(Data entries)

■ ■ ■ ■

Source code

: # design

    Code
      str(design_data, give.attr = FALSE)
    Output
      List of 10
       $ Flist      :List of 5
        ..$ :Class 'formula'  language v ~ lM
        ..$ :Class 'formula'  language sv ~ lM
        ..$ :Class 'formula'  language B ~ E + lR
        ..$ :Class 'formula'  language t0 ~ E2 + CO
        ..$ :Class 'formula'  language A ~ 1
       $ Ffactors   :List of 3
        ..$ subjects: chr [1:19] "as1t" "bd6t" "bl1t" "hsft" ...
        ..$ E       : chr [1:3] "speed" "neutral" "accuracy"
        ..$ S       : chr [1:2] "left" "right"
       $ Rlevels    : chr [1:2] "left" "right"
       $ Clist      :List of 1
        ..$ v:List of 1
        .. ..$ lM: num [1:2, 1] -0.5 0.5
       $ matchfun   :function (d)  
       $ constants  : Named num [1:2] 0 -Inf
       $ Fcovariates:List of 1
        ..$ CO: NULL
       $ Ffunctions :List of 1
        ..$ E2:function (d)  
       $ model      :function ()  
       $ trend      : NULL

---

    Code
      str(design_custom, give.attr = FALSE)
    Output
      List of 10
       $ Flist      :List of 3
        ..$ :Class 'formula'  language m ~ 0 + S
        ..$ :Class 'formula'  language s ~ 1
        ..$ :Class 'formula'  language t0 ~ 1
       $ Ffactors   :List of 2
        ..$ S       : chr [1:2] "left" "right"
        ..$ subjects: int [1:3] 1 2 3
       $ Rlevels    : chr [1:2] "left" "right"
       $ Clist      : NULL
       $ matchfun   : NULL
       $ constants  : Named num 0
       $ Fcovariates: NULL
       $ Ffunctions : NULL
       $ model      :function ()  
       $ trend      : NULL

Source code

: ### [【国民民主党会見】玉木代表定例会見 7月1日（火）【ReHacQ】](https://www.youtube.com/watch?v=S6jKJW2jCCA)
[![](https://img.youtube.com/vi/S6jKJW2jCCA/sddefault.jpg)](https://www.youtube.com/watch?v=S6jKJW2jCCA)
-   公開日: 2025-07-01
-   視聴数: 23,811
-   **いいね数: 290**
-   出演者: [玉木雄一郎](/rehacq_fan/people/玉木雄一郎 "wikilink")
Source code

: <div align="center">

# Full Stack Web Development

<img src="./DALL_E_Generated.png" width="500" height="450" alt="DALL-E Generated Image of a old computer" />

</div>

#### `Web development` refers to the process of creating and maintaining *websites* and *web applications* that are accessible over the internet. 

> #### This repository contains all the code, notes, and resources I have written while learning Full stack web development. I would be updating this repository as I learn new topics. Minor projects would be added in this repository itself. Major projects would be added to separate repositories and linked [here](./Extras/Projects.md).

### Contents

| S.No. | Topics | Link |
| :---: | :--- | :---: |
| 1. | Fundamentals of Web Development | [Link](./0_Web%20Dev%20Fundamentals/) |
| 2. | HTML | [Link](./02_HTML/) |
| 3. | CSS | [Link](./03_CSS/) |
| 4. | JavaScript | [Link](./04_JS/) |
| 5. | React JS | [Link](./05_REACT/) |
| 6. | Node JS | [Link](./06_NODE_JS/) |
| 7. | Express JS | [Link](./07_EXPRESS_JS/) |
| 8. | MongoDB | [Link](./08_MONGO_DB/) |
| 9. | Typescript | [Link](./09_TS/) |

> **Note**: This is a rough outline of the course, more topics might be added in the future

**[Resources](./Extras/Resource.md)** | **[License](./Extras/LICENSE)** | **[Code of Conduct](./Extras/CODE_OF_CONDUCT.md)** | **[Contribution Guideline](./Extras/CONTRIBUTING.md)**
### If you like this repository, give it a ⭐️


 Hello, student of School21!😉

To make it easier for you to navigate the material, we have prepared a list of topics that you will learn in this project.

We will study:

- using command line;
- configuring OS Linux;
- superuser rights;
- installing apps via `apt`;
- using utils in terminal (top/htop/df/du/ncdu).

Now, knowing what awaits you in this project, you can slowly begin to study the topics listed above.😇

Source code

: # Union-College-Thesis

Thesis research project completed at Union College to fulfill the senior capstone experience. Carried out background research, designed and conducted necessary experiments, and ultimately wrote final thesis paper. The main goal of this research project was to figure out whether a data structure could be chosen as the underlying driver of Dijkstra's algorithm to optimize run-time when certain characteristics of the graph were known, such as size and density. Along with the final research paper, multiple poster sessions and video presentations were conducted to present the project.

■ ■ ■ ■

Return all lines from the data above with "NULL" in them.

__WRITTEN SOLUTION__.
        ..$ CO: NULL
       $ trend      : NULL
       $ Clist      : NULL
       $ matchfun   : NULL
       $ Fcovariates: NULL
       $ Ffunctions : NULL
       $ trend      : NULL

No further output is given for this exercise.